しかしすぐに理解したようで声音が重くなる。
「…なんで、助けたの?私は…違うって言っているのに…」
「…オレも言っただろ。それをこれから教えてくれって」
第一今と昔で性格が違うなんて理由だけで身投げしようとしている人間を見捨てられるわけがないだろうに。まったく。一つや二つ小言でも言いたくなったがそれを遮るように彼女の啜り泣く声が聞こえた。
「………翼が、私に変なことばっか言って、私を変えたから…全部壊れちゃった…!…アナタがやってこなければ私は普通のままでいられたのに…!…翼なんて…大嫌い……!」
途切れ途切れの言葉が、泣きじゃくる子供のような声が胸を抉る。
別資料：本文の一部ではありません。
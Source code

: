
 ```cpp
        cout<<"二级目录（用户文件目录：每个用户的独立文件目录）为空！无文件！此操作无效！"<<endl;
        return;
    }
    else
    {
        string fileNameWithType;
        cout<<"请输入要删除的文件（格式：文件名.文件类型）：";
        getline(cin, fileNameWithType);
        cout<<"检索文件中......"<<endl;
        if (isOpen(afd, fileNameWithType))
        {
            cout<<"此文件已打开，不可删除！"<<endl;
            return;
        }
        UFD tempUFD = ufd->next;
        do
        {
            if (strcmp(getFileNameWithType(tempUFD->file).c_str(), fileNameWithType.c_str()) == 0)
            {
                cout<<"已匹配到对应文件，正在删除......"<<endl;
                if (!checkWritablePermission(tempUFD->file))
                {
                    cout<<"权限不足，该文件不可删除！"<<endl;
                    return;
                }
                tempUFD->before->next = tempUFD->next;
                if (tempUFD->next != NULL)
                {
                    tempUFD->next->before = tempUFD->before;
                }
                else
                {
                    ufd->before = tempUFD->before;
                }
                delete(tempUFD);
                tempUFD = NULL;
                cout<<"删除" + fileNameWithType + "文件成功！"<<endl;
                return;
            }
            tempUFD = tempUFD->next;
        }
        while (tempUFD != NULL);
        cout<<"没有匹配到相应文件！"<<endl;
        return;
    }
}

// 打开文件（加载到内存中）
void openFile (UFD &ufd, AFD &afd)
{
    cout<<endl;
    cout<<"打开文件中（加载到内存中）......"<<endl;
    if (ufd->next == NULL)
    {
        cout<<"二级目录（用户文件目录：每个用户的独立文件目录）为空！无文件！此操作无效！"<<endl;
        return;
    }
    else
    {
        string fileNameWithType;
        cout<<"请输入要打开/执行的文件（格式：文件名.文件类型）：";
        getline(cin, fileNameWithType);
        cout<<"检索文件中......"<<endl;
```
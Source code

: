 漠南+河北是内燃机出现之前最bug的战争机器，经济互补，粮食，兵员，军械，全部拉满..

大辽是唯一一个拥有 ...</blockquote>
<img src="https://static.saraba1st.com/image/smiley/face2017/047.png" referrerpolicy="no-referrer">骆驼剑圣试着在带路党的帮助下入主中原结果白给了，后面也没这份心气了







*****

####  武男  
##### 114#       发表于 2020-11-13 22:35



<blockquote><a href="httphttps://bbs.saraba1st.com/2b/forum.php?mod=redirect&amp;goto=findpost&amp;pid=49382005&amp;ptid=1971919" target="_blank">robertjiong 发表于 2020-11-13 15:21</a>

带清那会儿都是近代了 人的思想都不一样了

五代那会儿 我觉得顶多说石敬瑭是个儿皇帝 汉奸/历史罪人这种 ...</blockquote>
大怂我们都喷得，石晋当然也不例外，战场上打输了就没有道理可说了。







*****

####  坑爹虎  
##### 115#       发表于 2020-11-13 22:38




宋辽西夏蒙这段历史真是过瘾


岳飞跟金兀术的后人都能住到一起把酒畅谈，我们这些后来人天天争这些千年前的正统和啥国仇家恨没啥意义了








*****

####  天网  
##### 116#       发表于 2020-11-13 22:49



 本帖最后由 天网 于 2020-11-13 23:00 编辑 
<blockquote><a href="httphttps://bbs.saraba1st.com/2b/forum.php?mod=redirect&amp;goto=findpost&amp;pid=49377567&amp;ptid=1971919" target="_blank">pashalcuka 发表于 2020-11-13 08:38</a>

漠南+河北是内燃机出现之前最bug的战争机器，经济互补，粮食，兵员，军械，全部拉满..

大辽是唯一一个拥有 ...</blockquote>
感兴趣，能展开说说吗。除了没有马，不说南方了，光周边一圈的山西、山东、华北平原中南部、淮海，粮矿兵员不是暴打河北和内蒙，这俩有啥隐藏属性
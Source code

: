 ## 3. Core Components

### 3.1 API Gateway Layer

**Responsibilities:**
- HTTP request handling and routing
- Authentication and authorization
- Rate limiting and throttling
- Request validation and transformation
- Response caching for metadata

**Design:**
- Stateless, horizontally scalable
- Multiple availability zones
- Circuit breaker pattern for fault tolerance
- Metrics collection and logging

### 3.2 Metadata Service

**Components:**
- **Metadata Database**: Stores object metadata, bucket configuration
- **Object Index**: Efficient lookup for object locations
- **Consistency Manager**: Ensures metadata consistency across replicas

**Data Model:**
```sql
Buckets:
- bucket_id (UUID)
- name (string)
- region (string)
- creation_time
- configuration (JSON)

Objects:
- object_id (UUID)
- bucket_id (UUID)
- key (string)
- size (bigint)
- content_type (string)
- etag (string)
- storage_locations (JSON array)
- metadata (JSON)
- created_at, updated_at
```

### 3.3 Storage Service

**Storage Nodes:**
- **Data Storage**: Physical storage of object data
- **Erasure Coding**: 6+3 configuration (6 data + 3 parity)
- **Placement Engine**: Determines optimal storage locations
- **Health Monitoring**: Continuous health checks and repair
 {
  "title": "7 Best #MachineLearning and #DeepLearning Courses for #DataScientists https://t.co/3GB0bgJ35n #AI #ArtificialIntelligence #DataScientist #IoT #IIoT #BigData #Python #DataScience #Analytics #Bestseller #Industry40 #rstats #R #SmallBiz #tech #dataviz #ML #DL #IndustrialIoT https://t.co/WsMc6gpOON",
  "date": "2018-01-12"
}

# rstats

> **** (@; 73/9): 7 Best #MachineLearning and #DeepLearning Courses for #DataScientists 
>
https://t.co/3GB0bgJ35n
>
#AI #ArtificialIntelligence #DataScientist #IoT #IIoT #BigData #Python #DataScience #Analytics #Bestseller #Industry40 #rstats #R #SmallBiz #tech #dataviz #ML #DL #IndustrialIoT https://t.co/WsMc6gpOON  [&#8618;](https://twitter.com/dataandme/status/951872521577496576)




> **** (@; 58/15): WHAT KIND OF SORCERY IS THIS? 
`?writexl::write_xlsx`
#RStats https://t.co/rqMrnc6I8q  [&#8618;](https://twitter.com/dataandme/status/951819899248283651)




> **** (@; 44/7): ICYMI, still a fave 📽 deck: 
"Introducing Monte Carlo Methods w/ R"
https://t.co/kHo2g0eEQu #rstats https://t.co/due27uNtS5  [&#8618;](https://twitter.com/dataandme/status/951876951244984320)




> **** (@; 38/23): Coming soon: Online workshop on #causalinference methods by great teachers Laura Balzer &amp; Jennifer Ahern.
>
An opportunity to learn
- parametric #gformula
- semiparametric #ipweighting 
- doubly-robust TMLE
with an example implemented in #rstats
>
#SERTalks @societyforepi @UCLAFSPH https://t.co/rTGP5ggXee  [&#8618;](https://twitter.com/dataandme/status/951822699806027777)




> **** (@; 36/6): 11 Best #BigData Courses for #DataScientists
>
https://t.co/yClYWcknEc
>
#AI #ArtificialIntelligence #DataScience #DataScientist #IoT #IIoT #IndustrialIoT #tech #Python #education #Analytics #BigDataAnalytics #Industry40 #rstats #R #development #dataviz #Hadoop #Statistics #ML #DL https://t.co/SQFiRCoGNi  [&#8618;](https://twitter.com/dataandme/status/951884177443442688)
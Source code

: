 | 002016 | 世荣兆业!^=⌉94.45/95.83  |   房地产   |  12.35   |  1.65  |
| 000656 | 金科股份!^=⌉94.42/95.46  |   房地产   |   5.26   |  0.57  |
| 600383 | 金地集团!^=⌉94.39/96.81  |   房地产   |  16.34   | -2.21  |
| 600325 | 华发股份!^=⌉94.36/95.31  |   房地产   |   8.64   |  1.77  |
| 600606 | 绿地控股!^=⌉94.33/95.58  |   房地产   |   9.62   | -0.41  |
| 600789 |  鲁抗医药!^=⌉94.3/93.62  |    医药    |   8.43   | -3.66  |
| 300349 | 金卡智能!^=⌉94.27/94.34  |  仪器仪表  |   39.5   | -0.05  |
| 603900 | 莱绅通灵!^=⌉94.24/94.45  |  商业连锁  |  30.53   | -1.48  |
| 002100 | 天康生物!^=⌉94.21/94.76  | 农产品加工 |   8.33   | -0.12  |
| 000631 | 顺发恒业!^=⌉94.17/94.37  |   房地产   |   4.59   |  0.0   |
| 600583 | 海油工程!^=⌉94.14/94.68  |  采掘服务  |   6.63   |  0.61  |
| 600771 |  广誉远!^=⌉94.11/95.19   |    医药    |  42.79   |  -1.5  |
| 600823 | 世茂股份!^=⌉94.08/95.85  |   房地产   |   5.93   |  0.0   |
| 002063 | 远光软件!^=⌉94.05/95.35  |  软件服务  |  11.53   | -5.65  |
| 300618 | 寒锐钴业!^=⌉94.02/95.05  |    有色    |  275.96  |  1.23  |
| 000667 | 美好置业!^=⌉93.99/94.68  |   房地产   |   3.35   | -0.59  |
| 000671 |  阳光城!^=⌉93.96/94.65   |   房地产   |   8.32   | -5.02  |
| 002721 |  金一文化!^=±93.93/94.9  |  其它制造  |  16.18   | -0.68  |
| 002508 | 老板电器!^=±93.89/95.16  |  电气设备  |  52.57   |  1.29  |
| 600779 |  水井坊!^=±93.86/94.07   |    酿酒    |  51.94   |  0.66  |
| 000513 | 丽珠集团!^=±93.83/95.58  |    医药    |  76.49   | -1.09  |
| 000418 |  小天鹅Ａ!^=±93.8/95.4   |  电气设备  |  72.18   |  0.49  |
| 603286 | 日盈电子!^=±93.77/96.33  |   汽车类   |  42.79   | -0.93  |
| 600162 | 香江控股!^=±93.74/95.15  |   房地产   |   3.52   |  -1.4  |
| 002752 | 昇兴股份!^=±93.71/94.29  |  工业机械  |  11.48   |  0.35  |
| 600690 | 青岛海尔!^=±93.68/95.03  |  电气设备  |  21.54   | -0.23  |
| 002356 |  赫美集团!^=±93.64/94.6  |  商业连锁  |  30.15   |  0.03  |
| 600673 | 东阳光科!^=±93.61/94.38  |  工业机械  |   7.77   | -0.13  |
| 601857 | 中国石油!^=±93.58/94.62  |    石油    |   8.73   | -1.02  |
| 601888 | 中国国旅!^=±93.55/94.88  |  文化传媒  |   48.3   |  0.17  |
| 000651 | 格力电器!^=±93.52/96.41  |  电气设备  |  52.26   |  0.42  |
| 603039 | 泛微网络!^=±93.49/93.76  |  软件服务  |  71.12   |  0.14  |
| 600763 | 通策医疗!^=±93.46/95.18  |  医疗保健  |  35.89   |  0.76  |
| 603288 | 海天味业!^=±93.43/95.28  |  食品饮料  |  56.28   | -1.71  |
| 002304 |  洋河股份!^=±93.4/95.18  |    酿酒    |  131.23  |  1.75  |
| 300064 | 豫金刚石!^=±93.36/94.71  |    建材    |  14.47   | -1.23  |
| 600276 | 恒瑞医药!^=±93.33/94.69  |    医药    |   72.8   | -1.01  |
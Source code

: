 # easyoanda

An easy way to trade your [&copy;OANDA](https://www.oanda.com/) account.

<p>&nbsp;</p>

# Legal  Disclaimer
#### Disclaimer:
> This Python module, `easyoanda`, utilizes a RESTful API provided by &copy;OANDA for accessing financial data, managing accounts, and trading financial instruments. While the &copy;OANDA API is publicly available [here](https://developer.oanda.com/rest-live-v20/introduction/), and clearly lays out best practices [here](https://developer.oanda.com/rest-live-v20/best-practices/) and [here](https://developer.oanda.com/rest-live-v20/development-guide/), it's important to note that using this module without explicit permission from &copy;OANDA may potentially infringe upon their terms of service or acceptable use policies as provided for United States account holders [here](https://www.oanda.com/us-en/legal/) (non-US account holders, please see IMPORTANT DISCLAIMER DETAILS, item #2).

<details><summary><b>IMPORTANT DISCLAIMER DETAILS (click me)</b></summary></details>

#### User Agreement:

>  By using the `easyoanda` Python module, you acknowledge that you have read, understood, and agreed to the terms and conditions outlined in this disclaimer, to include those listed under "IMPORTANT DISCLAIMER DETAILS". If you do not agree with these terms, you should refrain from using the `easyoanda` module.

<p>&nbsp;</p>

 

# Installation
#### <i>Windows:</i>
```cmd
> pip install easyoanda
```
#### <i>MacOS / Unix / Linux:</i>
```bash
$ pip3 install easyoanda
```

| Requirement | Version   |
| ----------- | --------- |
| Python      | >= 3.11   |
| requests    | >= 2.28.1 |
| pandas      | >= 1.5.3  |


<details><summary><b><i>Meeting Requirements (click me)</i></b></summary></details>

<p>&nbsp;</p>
‘大嫌い’、そう言って尚彼女はオレにしがみつくように腕の力を強めた。
流れる涙が首筋を伝った。体が冷え切っていたからこそ、その熱の重みを強く感じさせられた。
「…本当にごめんね」
目を閉じて、頷く。ただ謝ることしか出来なかった。下の名前で呼んでいいと言って彼女が花のような笑顔を見せた時から、いや、もっと前、電車を出た途端突然倒れた彼女を抱きかかえて、儚く目を閉じるその顔を見た時から、彼女のことばかり考えて、幸せでいてほしい、傍にいたいだなんて思うようになっていた。その彼女を傷つけてしまったことは悔やんでも悔やみきれない。
そこで気づいた。自分は今背負っているこの少女に骨の髄まで惚れてしまっていたのだと。いくら幼馴染といえど、そうでなければ何度も拒絶されたのにしつこく付きまとう筈がない。そうでなければ彼女の為に毎日三時間駅のホームで待とうなんて考えもしなかった。投身自殺を目の前で敢行されたら誰が相手でも止めただろうが、長時間座って待つだけということを継続的に続けるのは好きじゃなければ絶対無理だ。薄情かもしれないが断言できる。
あの時の唯はオレが別の人を好きになったことを怒るだろうか。それとも笑って許してくれるだろうか。どちらも想像がつくが確かめる術はもうない。もういなくなってしまったのだということをまた実感した。
「母さんの記憶も消しちゃって…もうどこにも居場所がなくなっちゃった…私、これからどうしよう…」
悔やむような、縋るような言葉にオレはまた目を閉じた。実際問題として彼女には現在住む場所も社会との繋がりもない。命を助けて気休めを言うだけでは彼女の抱えている問題を解決できないし、その場しのぎにすらならない。
「…それならさ…」
気づけば自分でも驚くような、大胆な提案を唯にしていた。